Le processus de digitalisation peut contribuer à la croissance des pays en développement (PED), notamment en favorisant l’essor du secteur privé et l’inclusion financière. Le déploiement d’internet à haut débit permet d’améliorer la productivité et donc le potentiel de croissance des entreprises. La diffusion des services financiers mobiles encourage la fluidité des transactions, l’entreprenariat et le secteur formel, facilitant la mobilisation des ressources fiscales, un enjeu majeur pour les PED. Pour que ses effets sur le développement soient durables, les risques associés à la digitalisation doivent être maîtrisés.
Évolution de la digitalisation dans les pays en développement (2007-2017) Source : International Telecommunication Union (ITU), Mobile money Deployment Tracker (GSMA) et calculs Banque de France
Le développement des nouvelles technologies de l’information et de la communication (NTIC) accroît la productivité des entreprises.

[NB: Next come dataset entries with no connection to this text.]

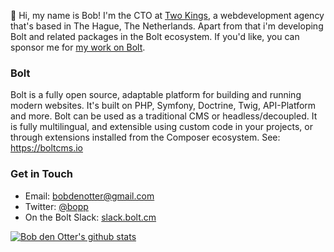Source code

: 👋 Hi, my name is Bob! I'm the CTO at [Two Kings](https://twokings.nl), a webdevelopment agency that's based in The Hague, The Netherlands. 
Apart from that i'm developing Bolt and related packages in the Bolt ecosystem. If you'd like, you can sponsor me for [my work on Bolt](https://github.com/sponsors/bobdenotter). 

### Bolt 

Bolt is a fully open source, adaptable platform for building and running modern websites. It's built on PHP, Symfony, Doctrine, Twig, API-Platform and more. Bolt can be used as a traditional CMS or headless/decoupled. It is fully multilingual, and extensible using custom code in your projects, or through extensions installed from the Composer ecosystem.  See: https://boltcms.io

### Get in Touch

 - Email: bobdenotter@gmail.com
 - Twitter: [@bopp](https://twitter.com/bopp)
 - On the Bolt Slack: [slack.bolt.cm](https://slack.bolt.cm)

<!--
**bobdenotter/bobdenotter** is a ✨ _special_ ✨ repository because its `README.md` (this file) appears on your GitHub profile.

Here are some ideas to get you started:

- 🔭 I’m currently working on ...
- 🌱 I’m currently learning ...
- 👯 I’m looking to collaborate on ...
- 🤔 I’m looking for help with ...
- 💬 Ask me about ...
- 📫 How to reach me: ...
- 😄 Pronouns: ...
- ⚡ Fun fact: ...
-->

[![Bob den Otter's github stats](https://github-readme-stats.vercel.app/api?username=bobdenotter&count_private=true&show_icons=true)](https://github.com/bobdenotter)
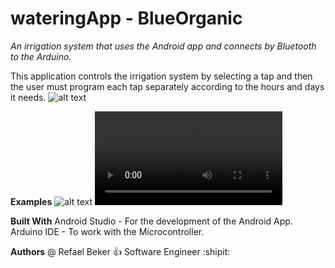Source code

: # wateringApp - BlueOrganic


*An irrigation system that uses the Android app and connects by Bluetooth to the Arduino.*

This application controls the irrigation system by selecting a tap and then the user must program each tap separately according to the hours and days it needs.
![alt text](https://github.com/RefaelBeker7/wateringApp_finalProject/blob/master/screenshot/WhatsApp%20Image%202019-04-21%20at%2016.56.47.jpeg)

**Examples**
![alt text](https://github.com/RefaelBeker7/wateringApp_finalProject/blob/master/screenshot/WhatsApp%20Image%202019-04-21%20at%2016.56.23.jpeg)
![Alt Text](https://github.com/RefaelBeker7/wateringApp_finalProject/blob/master/screenshot/WhatsApp%20Video%202019-04-21%20at%2016.52.01.mp4)

**Built With**
Android Studio - For the development of the Android App.
Arduino IDE - To work with the Microcontroller.

**Authors**
@ Refael Beker :+1: Software Engineer :shipit:
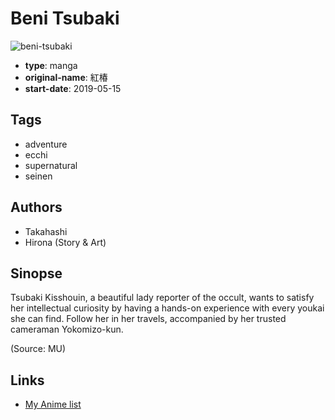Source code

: # Beni Tsubaki

![beni-tsubaki](https://cdn.myanimelist.net/images/manga/1/235309.jpg)

-   **type**: manga
-   **original-name**: 紅椿
-   **start-date**: 2019-05-15

## Tags

-   adventure
-   ecchi
-   supernatural
-   seinen

## Authors

-   Takahashi
-   Hirona (Story & Art)

## Sinopse

Tsubaki Kisshouin, a beautiful lady reporter of the occult, wants to satisfy her intellectual curiosity by having a hands-on experience with every youkai she can find. Follow her in her travels, accompanied by her trusted cameraman Yokomizo-kun.

(Source: MU)

## Links

-   [My Anime list](https://myanimelist.net/manga/126895/Beni_Tsubaki)
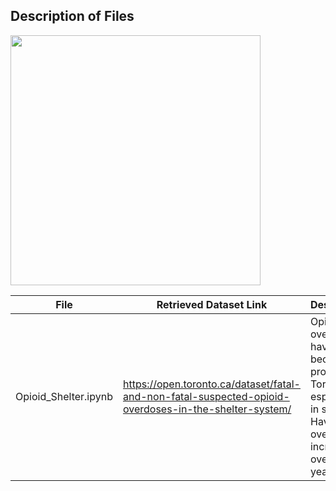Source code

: ## Description of Files

<img src="https://user-images.githubusercontent.com/63437818/184992340-f7397780-a812-42b9-b5ae-f672e2e2ef76.jpg" width="400" height="400">


File | Retrieved Dataset Link | Description|
-----| ---------------------- | -----------|
Opioid_Shelter.ipynb | https://open.toronto.ca/dataset/fatal-and-non-fatal-suspected-opioid-overdoses-in-the-shelter-system/ | Opioid overdoses have become a problem in Toronto especially in shelters. Have opioid overdoses increased over the years?
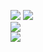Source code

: [![](https://github-readme-stats.vercel.app/api?username=come25136&theme=ambient_gradient)](https://github.com/anuraghazra/github-readme-stats)
[![](https://github-readme-stats.vercel.app/api/top-langs/?username=come25136&layout=compact&count_private=true&theme=apprentice)](https://github.com/anuraghazra/github-readme-stats)  
[![](https://github-profile-summary-cards.vercel.app/api/cards/profile-details?username=come25136&theme=github_dark)](https://github.com/vn7n24fzkq/github-profile-summary-cards)  
[![](https://github-profile-trophy.vercel.app/?username=come25136&theme=onedark&no-frame=true)](https://github.com/ryo-ma/github-profile-trophy)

L’utilisation d’internet permet d’accroître significativement les performances des entreprises des pays en développement (PED). À partir de données d’entreprises de la Banque mondiale (World Bank Enterprise Survey) agrégées par localisation, Cariolle, Le Goff et Santoni (2019) montrent qu’une hausse de 10 % de l’utilisation d’internet augmente d’environ 37% les ventes moyennes des entreprises des PED et d’environ 22% leurs ventes moyennes par travailleur. Ces effets positifs sont principalement tirés par le secteur des services.
Effet du recours aux courriels sur les performances des entreprises dans les PED Source : Cariolle, Le Goff et Santoni (2019)
Ces gains de productivité proviennent d’une meilleure transmission de l’information. L’accès à internet rend moins coûteux et plus rapides les échanges avec les différents interlocuteurs de l’entreprise (clients, fournisseurs, etc.), parfois très distants, induisant une réduction des coûts de transaction. L’accès à une information plus dense, plus rapide et moins onéreuse, favorise la transmission de connaissances, favorable à une élévation de la productivité des travailleurs et à l’innovation. Ces effets positifs ne sont toutefois pleinement ressentis que dans la mesure où les entreprises adaptent leurs capacités de traitement à cet afflux massif d’informations supplémentaires (Cordella, 2001).
Les NTIC facilitent également l’accès des entreprises des PED aux marchés internationaux, ce qui peut favoriser leur capacité à exporter (Clarke, 2008) et leur productivité. Selon la théorie du « learning-by-exporting », en acquérant de nouveaux savoir-faire en contact avec les clients étrangers, et en étant confronté à davantage de concurrence, les firmes exportatrices sont plus productives que les autres (Cruz et al., 2017).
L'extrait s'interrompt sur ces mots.